Stored data entries
+++

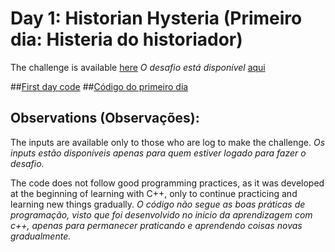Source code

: # Day 1: Historian Hysteria (Primeiro dia: Histeria do historiador)

The challenge is available [here](https://adventofcode.com/2024/day/1)
*O desafio está disponível* [aqui](https://adventofcode.com/2024/day/1)

##[First day code](#AdventofCode2024/DayOne.cpp)
##[Código do primeiro dia](#AdventofCode2024/DayOne.cpp)

## Observations (Observações):
The inputs are available only to those who are log to make the challenge. 
*Os inputs estão disponíveis apenas para quem estiver logado para fazer o desafio.*

The code does not follow good programming practices, as it was developed at the beginning of learning with C++, only to continue practicing and learning new things gradually.
*O código não segue as boas práticas de programação, visto que foi desenvolvido no início da aprendizagem com c++, apenas para permanecer praticando e aprendendo coisas novas gradualmente.*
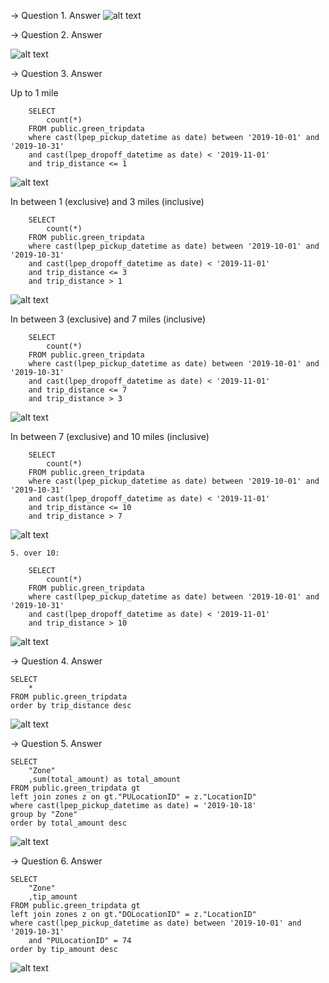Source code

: 
-> Question 1. Answer
![alt text](image.png)


-> Question 2. Answer

![alt text](image-9.png)


-> Question 3. Answer

 Up to 1 mile

        SELECT 
            count(*) 
        FROM public.green_tripdata
        where cast(lpep_pickup_datetime as date) between '2019-10-01' and '2019-10-31'
        and cast(lpep_dropoff_datetime as date) < '2019-11-01'
        and trip_distance <= 1

![alt text](image-4.png)


 In between 1 (exclusive) and 3 miles (inclusive)

        SELECT 
            count(*) 
        FROM public.green_tripdata
        where cast(lpep_pickup_datetime as date) between '2019-10-01' and '2019-10-31'
        and cast(lpep_dropoff_datetime as date) < '2019-11-01'
        and trip_distance <= 3 
        and trip_distance > 1

![alt text](image-5.png)


 In between 3 (exclusive) and 7 miles (inclusive)

        SELECT 
            count(*) 
        FROM public.green_tripdata
        where cast(lpep_pickup_datetime as date) between '2019-10-01' and '2019-10-31'
        and cast(lpep_dropoff_datetime as date) < '2019-11-01'
        and trip_distance <= 7 
        and trip_distance > 3

![alt text](image-6.png)


 In between 7 (exclusive) and 10 miles (inclusive)

        SELECT 
            count(*) 
        FROM public.green_tripdata
        where cast(lpep_pickup_datetime as date) between '2019-10-01' and '2019-10-31'
        and cast(lpep_dropoff_datetime as date) < '2019-11-01'
        and trip_distance <= 10 
        and trip_distance > 7

![alt text](image-7.png)


    5. over 10:

        SELECT 
            count(*) 
        FROM public.green_tripdata
        where cast(lpep_pickup_datetime as date) between '2019-10-01' and '2019-10-31'
        and cast(lpep_dropoff_datetime as date) < '2019-11-01'
        and trip_distance > 10

![alt text](image-8.png)


-> Question 4. Answer

    SELECT 
        *
    FROM public.green_tripdata
    order by trip_distance desc

![alt text](image-3.png)


-> Question 5. Answer


    SELECT 
        "Zone"
        ,sum(total_amount) as total_amount
    FROM public.green_tripdata gt
    left join zones z on gt."PULocationID" = z."LocationID"
    where cast(lpep_pickup_datetime as date) = '2019-10-18'
    group by "Zone"
    order by total_amount desc

![alt text](image-2.png)


-> Question 6. Answer

    SELECT 
        "Zone"
        ,tip_amount
    FROM public.green_tripdata gt
    left join zones z on gt."DOLocationID" = z."LocationID"
    where cast(lpep_pickup_datetime as date) between '2019-10-01' and '2019-10-31'
        and "PULocationID" = 74
    order by tip_amount desc

![alt text](image-1.png)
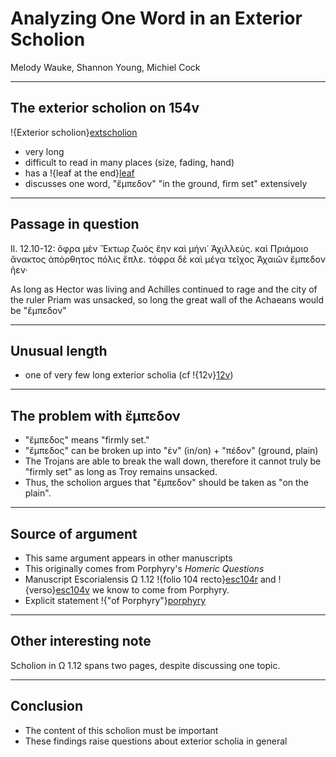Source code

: # Analyzing One Word in an Exterior Scholion #

Melody Wauke,
Shannon Young,
Michiel Cock

---
## The exterior scholion on 154v ##
!{Exterior scholion}[extscholion] 

- very long
- difficult to read in many places (size, fading, hand)
- has a !{leaf at the end}[leaf]
- discusses one word, "ἔμπεδον" "in the ground, firm set" extensively 

---

## Passage in question ##

Il. 12.10-12: 
ὄφρα μὲν Ἕκτωρ ζωὸς ἔην καὶ μήνι᾽ Ἀχιλλεὺς.
καὶ Πριάμοιο ἄνακτος ἀπόρθητος πόλις ἔπλε.
τόφρα δὲ καὶ μέγα τεῖχος Ἀχαιῶν ἔμπεδον ῆεν·

As long as Hector was living and Achilles continued to rage
and the city of the ruler Priam was unsacked,
so long the great wall of the Achaeans would be "ἔμπεδον"

---

## Unusual length ##

- one of very few long exterior scholia (cf !{12v}[12v]) 

---

## The problem with ἔμπεδον ##

- "ἔμπεδος" means "firmly set." 
- "ἔμπεδος" can be broken up into "ἐν" (in/on) + "πέδον" (ground, plain)
- The Trojans are able to break the wall down, therefore it cannot truly be "firmly set" as long as Troy remains unsacked.
- Thus, the scholion argues that "ἔμπεδον" should be taken as "on the plain".


---

## Source of argument ##

- This same argument appears in other manuscripts
- This originally comes from Porphyry's *Homeric Questions*
- Manuscript Escorialensis Ω 1.12 !{folio 104 recto}[esc104r] 
and !{verso}[esc104v]
we know to come from Porphyry.
- Explicit statement !{"of Porphyry"}[porphyry]

---

## Other interesting note ##

Scholion in Ω 1.12 spans two pages, despite discussing one topic.

---

## Conclusion ##

- The content of this scholion must be important 
- These findings raise questions about exterior scholia in general

[extscholion]: urn:cite:hmt:vaimg.VA154VN-0656@0.1542,0.1104,0.4084,0.7678

[leaf]: urn:cite:hmt:vaimg.VA154VN-0656@0.487,0.8624,0.0691,0.0135

[12v]: urn:cite:hmt:vaimg.VA012VN-0514@0.1162,0.1241,0.0962,0.6496

[esc104r]: urn:cite:hmt:e4img.e4_446

[esc104v]: urn:cite:hmt:e4img.e4_137

[porphyry]: urn:cite:hmt:e4img.e4_446@0.033,0.8653,0.084,0.026
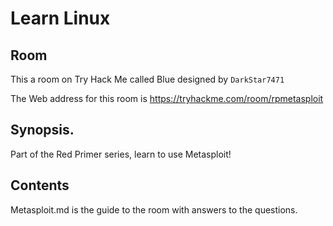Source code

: # Learn Linux

## Room
This a room on Try Hack Me called Blue designed by `DarkStar7471` 

The Web address for this room is
https://tryhackme.com/room/rpmetasploit


## Synopsis.
Part of the Red Primer series, learn to use Metasploit!

## Contents
Metasploit.md is the guide to the room with answers to the questions.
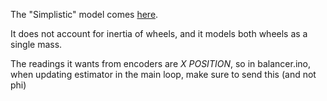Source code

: The "Simplistic" model comes [here](https://www.ee.usyd.edu.au/tutorials_online/matlab/examples/pend/invpen.html).

It does not account for inertia of wheels, and it models both wheels as a single mass.

The readings it wants from encoders are *X POSITION*, so in balancer.ino, when updating estimator in the main loop, make sure to send this (and not phi)
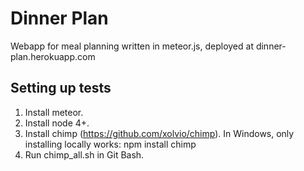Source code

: # Dinner Plan
Webapp for meal planning written in meteor.js, deployed at dinner-plan.herokuapp.com



## Setting up tests
1. Install meteor.
2. Install node 4+.
3. Install chimp (https://github.com/xolvio/chimp). In Windows, only installing locally works: npm install chimp 
4. Run chimp_all.sh in Git Bash.

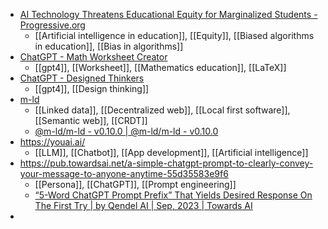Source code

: - [AI Technology Threatens Educational Equity for Marginalized Students - Progressive.org](https://progressive.org/public-schools-advocate/ai-educational-equity-for-marginalized-students-tanksley-20231125/)
	- [[Artificial intelligence in education]], [[Equity]], [[Biased algorithms in education]], [[Bias in algorithms]]
- [ChatGPT - Math Worksheet Creator](https://chat.openai.com/g/g-ZEXukr2ci-math-worksheet-creator)
	- [[gpt4]], [[Worksheet]], [[Mathematics education]], [[LaTeX]]
- [ChatGPT - Designed Thinkers](https://chat.openai.com/g/g-Nagglmqc7-designed-thinkers)
	- [[gpt4]], [[Design thinking]]
- [m-ld](https://m-ld.org/)
	- [[Linked data]], [[Decentralized web]], [[Local first software]], [[Semantic web]], [[CRDT]]
	- [@m-ld/m-ld - v0.10.0 | @m-ld/m-ld - v0.10.0](https://js.m-ld.org/)
- https://youai.ai/
	- [[LLM]], [[Chatbot]], [[App development]], [[Artificial intelligence]]
- https://pub.towardsai.net/a-simple-chatgpt-prompt-to-clearly-convey-your-message-to-anyone-anytime-55d35583e9f6
	- [[Persona]], [[ChatGPT]], [[Prompt engineering]]
	- [“5-Word ChatGPT Prompt Prefix” That Yields Desired Response On The First Try | by Qendel AI | Sep, 2023 | Towards AI](https://pub.towardsai.net/5-word-chatgpt-prompt-prefix-that-yields-desired-response-on-the-first-try-227979736f25)
-
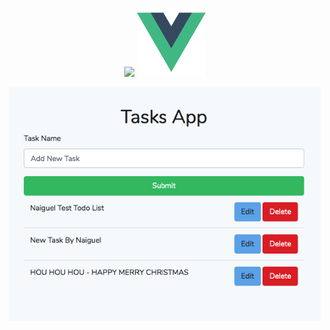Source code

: <p align="center">
<img src="https://res.cloudinary.com/dtfbvvkyp/image/upload/v1566331377/laravel-logolockup-cmyk-red.svg" width="400">
<img src="public/images/vuejs.png" width="110">
</p>


<p align="center">
<img src="public/images/tasks-app-screenshot.png" width="500">
</p>
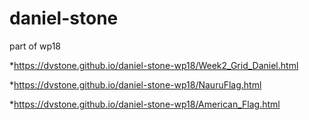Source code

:# daniel-stone
part of wp18


*https://dvstone.github.io/daniel-stone-wp18/Week2_Grid_Daniel.html

*https://dvstone.github.io/daniel-stone-wp18/NauruFlag.html

*https://dvstone.github.io/daniel-stone-wp18/American_Flag.html


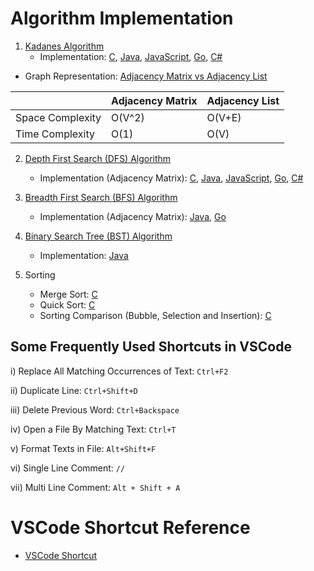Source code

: # Algorithm Implementation

1) [Kadanes Algorithm](src/kadanes_algorithm)
    - Implementation: [C](src/kadanes_algorithm/KadanesImpl.c), [Java](src/kadanes_algorithm/KadanesImpl.java), [JavaScript](src/kadanes_algorithm/KadanesImpl.js), [Go](src/kadanes_algorithm/KadanesImpl.go), [C#](src/kadanes_algorithm/KadanesImpl.cs)

- Graph Representation: [Adjacency Matrix vs Adjacency List](https://www.hackerearth.com/practice/algorithms/graphs/graph-representation/tutorial/)

|                  | Adjacency Matrix | Adjacency List |
|------------------|------------------|----------------|
| Space Complexity | O(V^2)           | O(V+E)         |
| Time Complexity  | O(1)             | O(V)           |

2) [Depth First Search (DFS) Algorithm](src/depth_first_search)
    - Implementation (Adjacency Matrix): [C](src/depth_first_search/DFS_adjmat.c), [Java](src/depth_first_search/DFS_adjmat.java), [JavaScript](src/depth_first_search/DFS_adjmat.js), [Go](src/depth_first_search/DFS_adjmat.go), [C#](src/depth_first_search/DFS_adjmat..cs)

3) [Breadth First Search (BFS) Algorithm](src/breadth_first_search)
    - Implementation (Adjacency Matrix): [Java](src/breadth_first_search/BFS_adjmat.java), [Go](src/breadth_first_search/BFS_adjmat.go)



4) [Binary Search Tree (BST) Algorithm](src/bst)
    - Implementation: [Java](src/bst/BinarySearchTree.java)


5) Sorting
    * Merge Sort: [C](src/sorting/merge.c)
    * Quick Sort: [C](src/sorting/quick.c)
    * Sorting Comparison (Bubble, Selection and Insertion): [C](src/sorting/sorting-comparison.c)




## Some Frequently Used Shortcuts in VSCode
i) Replace All Matching Occurrences of Text: `Ctrl+F2`

ii) Duplicate Line: `Ctrl+Shift+D`

iii) Delete Previous Word: `Ctrl+Backspace`

iv) Open a File By Matching Text: `Ctrl+T`

v) Format Texts in File: `Alt+Shift+F`

vi) Single Line Comment: `//`

vii) Multi Line Comment: `Alt + Shift + A`


# VSCode Shortcut Reference
- [VSCode Shortcut](https://jsmanifest.com/21-vscode-shortcuts-to-code-faster-and-funner/)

+++

__EXERCISE__.
Lines holding the word "argument" are the answer; copy each one from the records above.

__SOLUTION FOR THIS TASK__.
## Source of argument ##
- This same argument appears in other manuscripts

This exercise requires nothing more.